►

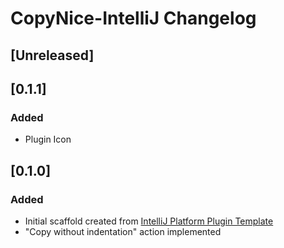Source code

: <!-- Keep a Changelog guide -> https://keepachangelog.com -->

# CopyNice-IntelliJ Changelog

## [Unreleased]

## [0.1.1]
### Added
- Plugin Icon

## [0.1.0]
### Added
- Initial scaffold created from [IntelliJ Platform Plugin Template](https://github.com/JetBrains/intellij-platform-plugin-template)
- "Copy without indentation" action implemented
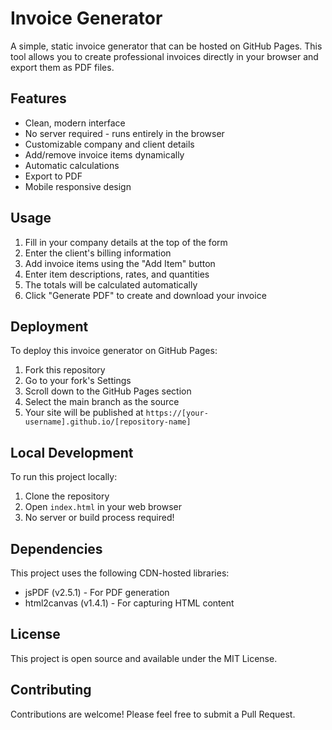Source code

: # Invoice Generator

A simple, static invoice generator that can be hosted on GitHub Pages. This tool allows you to create professional invoices directly in your browser and export them as PDF files.

## Features

- Clean, modern interface
- No server required - runs entirely in the browser
- Customizable company and client details
- Add/remove invoice items dynamically
- Automatic calculations
- Export to PDF
- Mobile responsive design

## Usage

1. Fill in your company details at the top of the form
2. Enter the client's billing information
3. Add invoice items using the "Add Item" button
4. Enter item descriptions, rates, and quantities
5. The totals will be calculated automatically
6. Click "Generate PDF" to create and download your invoice

## Deployment

To deploy this invoice generator on GitHub Pages:

1. Fork this repository
2. Go to your fork's Settings
3. Scroll down to the GitHub Pages section
4. Select the main branch as the source
5. Your site will be published at `https://[your-username].github.io/[repository-name]`

## Local Development

To run this project locally:

1. Clone the repository
2. Open `index.html` in your web browser
3. No server or build process required!

## Dependencies

This project uses the following CDN-hosted libraries:

- jsPDF (v2.5.1) - For PDF generation
- html2canvas (v1.4.1) - For capturing HTML content

## License

This project is open source and available under the MIT License.

## Contributing

Contributions are welcome! Please feel free to submit a Pull Request. 
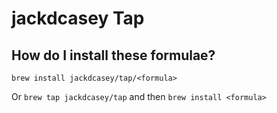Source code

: # jackdcasey Tap

## How do I install these formulae?
`brew install jackdcasey/tap/<formula>`

Or `brew tap jackdcasey/tap` and then `brew install <formula>`

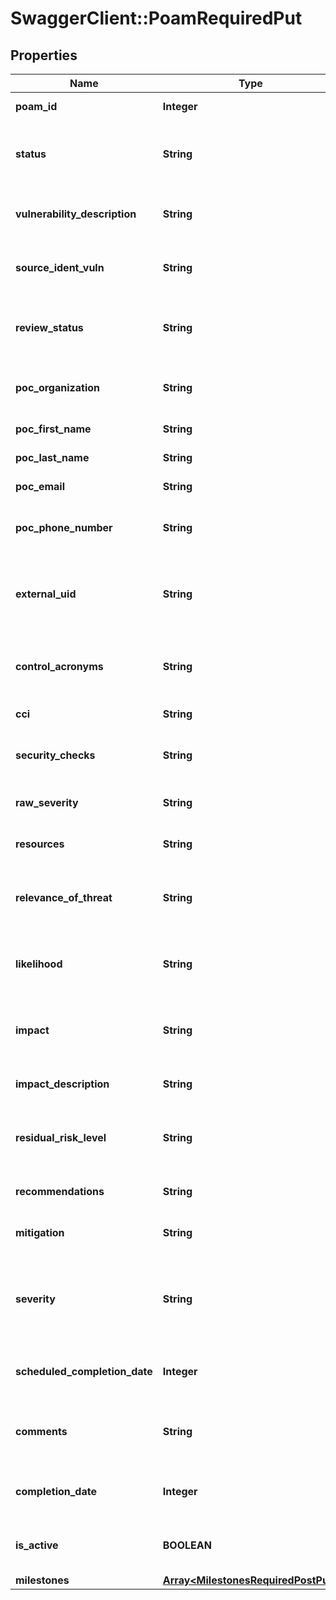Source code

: # SwaggerClient::PoamRequiredPut

## Properties
Name | Type | Description | Notes
------------ | ------------- | ------------- | -------------
**poam_id** | **Integer** | [Required] Unique item identifier | [optional] 
**status** | **String** | [Required] Values include the following: (Ongoing,Risk Accepted,Completed,Not Applicable | [optional] 
**vulnerability_description** | **String** | [Required] Provide a description of the POA&amp;M Item. 2000 Characters. | [optional] 
**source_ident_vuln** | **String** | [Required] Include Source Identifying Vulnerability text. 2000 Characters. | [optional] 
**review_status** | **String** | OPTIONAL/REQUIRED Values include the following options: (Not Approved,Under Review,Approved) | [optional] 
**poc_organization** | **String** | [Required] Organization/Office represented. 100 Characters. | [optional] 
**poc_first_name** | **String** | [Required] First name of POC. 100 Characters. | [optional] 
**poc_last_name** | **String** | [Required] Last name of POC. 100 Characters. | [optional] 
**poc_email** | **String** | [Required] Email address of POC. 100 Characters. | [optional] 
**poc_phone_number** | **String** | [Required] Phone number of POC (area code) ***-**** format. 100 Characters. | [optional] 
**external_uid** | **String** | [Optional] Unique identifier external to the eMASS application for use with associating POA&amp;Ms. 100 Characters. | [optional] 
**control_acronyms** | **String** | [Optional] Control acronym associated with the POA&amp;M Item. NIST SP 800-53 Revision 4 defined. | [optional] 
**cci** | **String** | CCI associated with POA&amp;M. | [optional] 
**security_checks** | **String** | [Optional] Security Checks that are associated with the POA&amp;M. | [optional] 
**raw_severity** | **String** | [Optional] Values include the following options (I,II,III) | [optional] 
**resources** | **String** | [Optional] List of resources used. 250 Characters. | [optional] 
**relevance_of_threat** | **String** | [Optional] Values include the following options (Very Low, Low, Moderate,High,Very High) | [optional] 
**likelihood** | **String** | [Optional] Values include the following options (Very Low, Low, Moderate,High,Very High) | [optional] 
**impact** | **String** | [Optional] Values include the following options (Very Low, Low, Moderate,High,Very High) | [optional] 
**impact_description** | **String** | [Optional] Include description of Security Control’s impact. | [optional] 
**residual_risk_level** | **String** | [Optional] Values include the following options (Very Low, Low, Moderate,High,Very High) | [optional] 
**recommendations** | **String** | [Optional] Include recommendations. Character Limit &#x3D; 2,000. | [optional] 
**mitigation** | **String** | [Optional] Include mitigation explanation. 2000 Characters. | [optional] 
**severity** | **String** | [Conditional] Required for approved items. Values include the following options: (Very Low, Low, Moderate,High,Very High) | [optional] 
**scheduled_completion_date** | **Integer** | [Conditional] Required for ongoing and completed POA&amp;M items. Unix time format. | [optional] 
**comments** | **String** | [Conditional] Field is required for completed and risk accepted POA&amp;M items. 2000 Characters | [optional] 
**completion_date** | **Integer** | [Conditional] Field is required for completed POA&amp;M items. Unix time format. | [optional] 
**is_active** | **BOOLEAN** | [Conditional] Optionally used in PUT to delete milestones when updating a POA&amp;M. | [optional] 
**milestones** | [**Array&lt;MilestonesRequiredPostPut&gt;**](MilestonesRequiredPostPut.md) |  | [optional]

◄

**YOUR TASK**
Any picture found in the records stays out, while everything else is copied exactly.

**EXERCISE ANSWER**
Source code

: <!-- Keep a Changelog guide -> https://keepachangelog.com -->

# CopyNice-IntelliJ Changelog

## [Unreleased]

## [0.1.1]
### Added
- Plugin Icon

## [0.1.0]
### Added
- Initial scaffold created from [IntelliJ Platform Plugin Template](https://github.com/JetBrains/intellij-platform-plugin-template)
- "Copy without indentation" action implemented
Source code

: # Invoice Generator

A simple, static invoice generator that can be hosted on GitHub Pages. This tool allows you to create professional invoices directly in your browser and export them as PDF files.

## Features

- Clean, modern interface
- No server required - runs entirely in the browser
- Customizable company and client details
- Add/remove invoice items dynamically
- Automatic calculations
- Export to PDF
- Mobile responsive design

## Usage

1. Fill in your company details at the top of the form
2. Enter the client's billing information
3. Add invoice items using the "Add Item" button
4. Enter item descriptions, rates, and quantities
5. The totals will be calculated automatically
6. Click "Generate PDF" to create and download your invoice

## Deployment

To deploy this invoice generator on GitHub Pages:

1. Fork this repository
2. Go to your fork's Settings
3. Scroll down to the GitHub Pages section
4. Select the main branch as the source
5. Your site will be published at `https://[your-username].github.io/[repository-name]`

## Local Development

To run this project locally:

1. Clone the repository
2. Open `index.html` in your web browser
3. No server or build process required!

## Dependencies

This project uses the following CDN-hosted libraries:

- jsPDF (v2.5.1) - For PDF generation
- html2canvas (v1.4.1) - For capturing HTML content

## License

This project is open source and available under the MIT License.

## Contributing

Contributions are welcome! Please feel free to submit a Pull Request. 
Source code

: # jackdcasey Tap

## How do I install these formulae?
`brew install jackdcasey/tap/<formula>`

Or `brew tap jackdcasey/tap` and then `brew install <formula>`

Source code

: # SwaggerClient::PoamRequiredPut

## Properties
Name | Type | Description | Notes
------------ | ------------- | ------------- | -------------
**poam_id** | **Integer** | [Required] Unique item identifier | [optional] 
**status** | **String** | [Required] Values include the following: (Ongoing,Risk Accepted,Completed,Not Applicable | [optional] 
**vulnerability_description** | **String** | [Required] Provide a description of the POA&amp;M Item. 2000 Characters. | [optional] 
**source_ident_vuln** | **String** | [Required] Include Source Identifying Vulnerability text. 2000 Characters. | [optional] 
**review_status** | **String** | OPTIONAL/REQUIRED Values include the following options: (Not Approved,Under Review,Approved) | [optional] 
**poc_organization** | **String** | [Required] Organization/Office represented. 100 Characters. | [optional] 
**poc_first_name** | **String** | [Required] First name of POC. 100 Characters. | [optional] 
**poc_last_name** | **String** | [Required] Last name of POC. 100 Characters. | [optional] 
**poc_email** | **String** | [Required] Email address of POC. 100 Characters. | [optional] 
**poc_phone_number** | **String** | [Required] Phone number of POC (area code) ***-**** format. 100 Characters. | [optional] 
**external_uid** | **String** | [Optional] Unique identifier external to the eMASS application for use with associating POA&amp;Ms. 100 Characters. | [optional] 
**control_acronyms** | **String** | [Optional] Control acronym associated with the POA&amp;M Item. NIST SP 800-53 Revision 4 defined. | [optional] 
**cci** | **String** | CCI associated with POA&amp;M. | [optional] 
**security_checks** | **String** | [Optional] Security Checks that are associated with the POA&amp;M. | [optional] 
**raw_severity** | **String** | [Optional] Values include the following options (I,II,III) | [optional] 
**resources** | **String** | [Optional] List of resources used. 250 Characters. | [optional] 
**relevance_of_threat** | **String** | [Optional] Values include the following options (Very Low, Low, Moderate,High,Very High) | [optional] 
**likelihood** | **String** | [Optional] Values include the following options (Very Low, Low, Moderate,High,Very High) | [optional] 
**impact** | **String** | [Optional] Values include the following options (Very Low, Low, Moderate,High,Very High) | [optional] 
**impact_description** | **String** | [Optional] Include description of Security Control’s impact. | [optional] 
**residual_risk_level** | **String** | [Optional] Values include the following options (Very Low, Low, Moderate,High,Very High) | [optional] 
**recommendations** | **String** | [Optional] Include recommendations. Character Limit &#x3D; 2,000. | [optional] 
**mitigation** | **String** | [Optional] Include mitigation explanation. 2000 Characters. | [optional] 
**severity** | **String** | [Conditional] Required for approved items. Values include the following options: (Very Low, Low, Moderate,High,Very High) | [optional] 
**scheduled_completion_date** | **Integer** | [Conditional] Required for ongoing and completed POA&amp;M items. Unix time format. | [optional] 
**comments** | **String** | [Conditional] Field is required for completed and risk accepted POA&amp;M items. 2000 Characters | [optional] 
**completion_date** | **Integer** | [Conditional] Field is required for completed POA&amp;M items. Unix time format. | [optional] 
**is_active** | **BOOLEAN** | [Conditional] Optionally used in PUT to delete milestones when updating a POA&amp;M. | [optional] 
**milestones** | [**Array&lt;MilestonesRequiredPostPut&gt;**](MilestonesRequiredPostPut.md) |  | [optional]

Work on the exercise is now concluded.